*YOUR GOAL:*
For the data below, please report each line where the word "item" is found.

*Plain-text document sources:*
————————

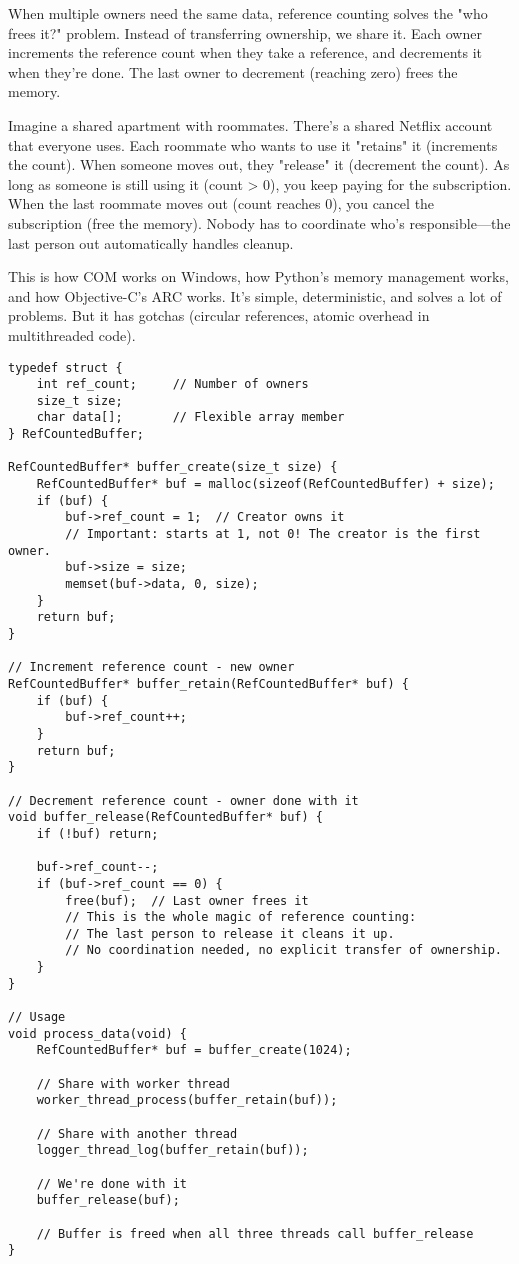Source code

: When multiple owners need the same data, reference counting solves the "who frees it?" problem. Instead of transferring ownership, we share it. Each owner increments the reference count when they take a reference, and decrements it when they're done. The last owner to decrement (reaching zero) frees the memory.

Imagine a shared apartment with roommates. There's a shared Netflix account that everyone uses. Each roommate who wants to use it "retains" it (increments the count). When someone moves out, they "release" it (decrement the count). As long as someone is still using it (count > 0), you keep paying for the subscription. When the last roommate moves out (count reaches 0), you cancel the subscription (free the memory). Nobody has to coordinate who's responsible—the last person out automatically handles cleanup.

This is how COM works on Windows, how Python's memory management works, and how Objective-C's ARC works. It's simple, deterministic, and solves a lot of problems. But it has gotchas (circular references, atomic overhead in multithreaded code).

\begin{lstlisting}
typedef struct {
    int ref_count;     // Number of owners
    size_t size;
    char data[];       // Flexible array member
} RefCountedBuffer;

RefCountedBuffer* buffer_create(size_t size) {
    RefCountedBuffer* buf = malloc(sizeof(RefCountedBuffer) + size);
    if (buf) {
        buf->ref_count = 1;  // Creator owns it
        // Important: starts at 1, not 0! The creator is the first owner.
        buf->size = size;
        memset(buf->data, 0, size);
    }
    return buf;
}

// Increment reference count - new owner
RefCountedBuffer* buffer_retain(RefCountedBuffer* buf) {
    if (buf) {
        buf->ref_count++;
    }
    return buf;
}

// Decrement reference count - owner done with it
void buffer_release(RefCountedBuffer* buf) {
    if (!buf) return;

    buf->ref_count--;
    if (buf->ref_count == 0) {
        free(buf);  // Last owner frees it
        // This is the whole magic of reference counting:
        // The last person to release it cleans it up.
        // No coordination needed, no explicit transfer of ownership.
    }
}

// Usage
void process_data(void) {
    RefCountedBuffer* buf = buffer_create(1024);

    // Share with worker thread
    worker_thread_process(buffer_retain(buf));

    // Share with another thread
    logger_thread_log(buffer_retain(buf));

    // We're done with it
    buffer_release(buf);

    // Buffer is freed when all three threads call buffer_release
}
\end{lstlisting}


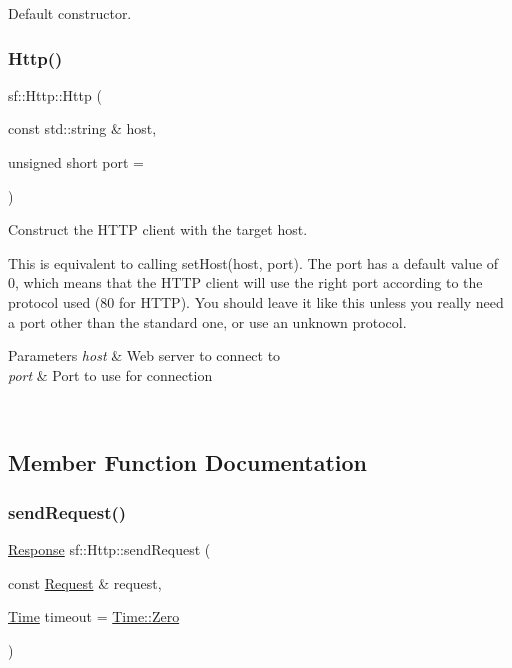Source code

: Default constructor. 

\begin{DoxyVerb}\end{DoxyVerb}
 \mbox{\label{classsf_1_1_http_a79efd844a735f083fcce0edbf1092385}} 
\subsubsection{\texorpdfstring{Http()}{Http()}\hspace{0.1cm}{\footnotesize\ttfamily [2/2]}}
{\footnotesize\ttfamily sf\+::\+Http\+::\+Http (\begin{DoxyParamCaption}\item[{const std\+::string \&}]{host,  }\item[{unsigned short}]{port = {} }\end{DoxyParamCaption})}



Construct the H\+T\+TP client with the target host. 

This is equivalent to calling set\+Host(host, port). The port has a default value of 0, which means that the H\+T\+TP client will use the right port according to the protocol used (80 for H\+T\+TP). You should leave it like this unless you really need a port other than the standard one, or use an unknown protocol.


\begin{DoxyParams}{Parameters}
{\em host} & Web server to connect to \\
\hline
{\em port} & Port to use for connection \begin{DoxyVerb}\end{DoxyVerb}
 \\
\hline
\end{DoxyParams}


\subsection{Member Function Documentation}
\mbox{\label{classsf_1_1_http_aaf09ebfb5e00dcc82e0d494d5c6a9e2a}} 
\subsubsection{\texorpdfstring{sendRequest()}{sendRequest()}}
{\footnotesize\ttfamily \mbox{\hyperlink{classsf_1_1_http_1_1_response}{Response}} sf\+::\+Http\+::send\+Request (\begin{DoxyParamCaption}\item[{const \mbox{\hyperlink{classsf_1_1_http_1_1_request}{Request}} \&}]{request,  }\item[{\mbox{\hyperlink{classsf_1_1_time}{Time}}}]{timeout = {\ttfamily \mbox{\hyperlink{classsf_1_1_time_a8db127b632fa8da21550e7282af11fa0}{Time\+::\+Zero}}} }\end{DoxyParamCaption})}



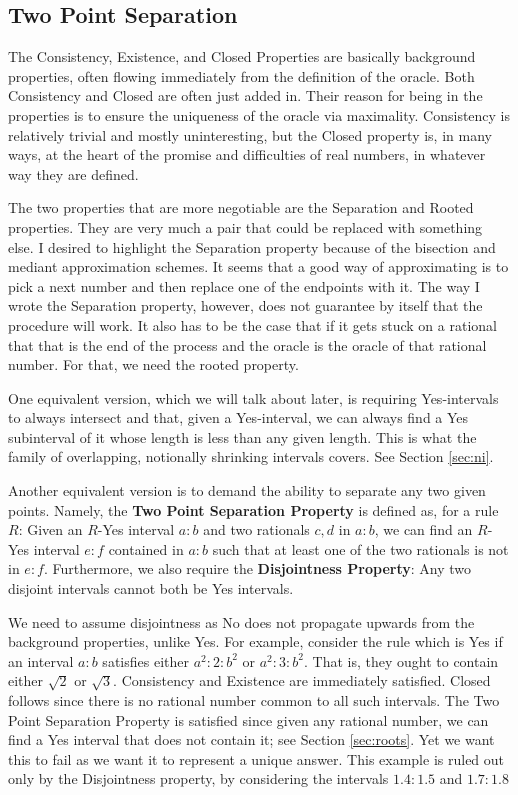 \documentclass[12pt]{article}
\begin{document}
\subsection{Two Point Separation}

The Consistency, Existence, and Closed Properties are basically background properties, often flowing immediately from the definition of the oracle. Both Consistency and Closed are often just added in. Their reason for being in the properties is to ensure the uniqueness of the oracle via maximality. Consistency is relatively trivial and mostly uninteresting, but the Closed property is, in many ways, at the heart of the promise and difficulties of real numbers, in whatever way they are defined. 

The two properties that are more negotiable are the Separation and Rooted properties. They are very much a pair that could be replaced with something else. I desired to highlight the Separation property because of the bisection and mediant approximation schemes. It seems that a good way of approximating is to pick a next number and then replace one of the endpoints with it. The way I wrote the Separation property, however, does not guarantee by itself that the procedure will work. It also has to be the case that if it gets stuck on a rational that that is the end of the process and the oracle is the oracle of that rational number. For that, we need the rooted property. 

One equivalent version, which we will talk about later, is requiring Yes-intervals to always intersect and that, given a Yes-interval, we can always find a Yes subinterval of it whose length is less than any given length. This is what the family of overlapping, notionally shrinking intervals covers. See Section \ref{sec:ni}.

Another equivalent version is to demand the ability to separate any two given points. Namely, the \textbf{Two Point Separation Property} is defined as, for a rule $R$: Given an $R$-Yes interval $a:b$ and two rationals $c,d$ in $a:b$, we can find an $R$-Yes interval $e:f$ contained in $a:b$ such that at least one of the two rationals is not in $e:f$. Furthermore, we also require the \textbf{Disjointness Property}: Any two disjoint intervals cannot both be Yes intervals. 

We need to assume disjointness as No does not propagate upwards from the background properties, unlike Yes. For example, consider the rule which is Yes if an interval $a:b$ satisfies either $a^2:2:b^2$ or $a^2:3:b^2$. That is, they ought to contain either $\sqrt{2}$ or $\sqrt{3}$. Consistency and Existence are immediately satisfied. Closed follows since there is no rational number common to all such intervals. The Two Point Separation Property is satisfied since given any rational number, we can find a Yes interval that does not contain it; see Section \ref{sec:roots}. Yet we want this to fail as we want it to represent a unique answer. This example is ruled out only by the Disjointness property, by considering the intervals $1.4:1.5$ and $1.7:1.8$
\end{document}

————————

*EXERCISE RESPONSE:*
{\footnotesize\ttfamily sf\+::\+Http\+::\+Http (\begin{DoxyParamCaption}\item[{const std\+::string \&}]{host,  }\item[{unsigned short}]{port = {} }\end{DoxyParamCaption})}
{\footnotesize\ttfamily \mbox{\hyperlink{classsf_1_1_http_1_1_response}{Response}} sf\+::\+Http\+::send\+Request (\begin{DoxyParamCaption}\item[{const \mbox{\hyperlink{classsf_1_1_http_1_1_request}{Request}} \&}]{request,  }\item[{\mbox{\hyperlink{classsf_1_1_time}{Time}}}]{timeout = {\ttfamily \mbox{\hyperlink{classsf_1_1_time_a8db127b632fa8da21550e7282af11fa0}{Time\+::\+Zero}}} }\end{DoxyParamCaption})}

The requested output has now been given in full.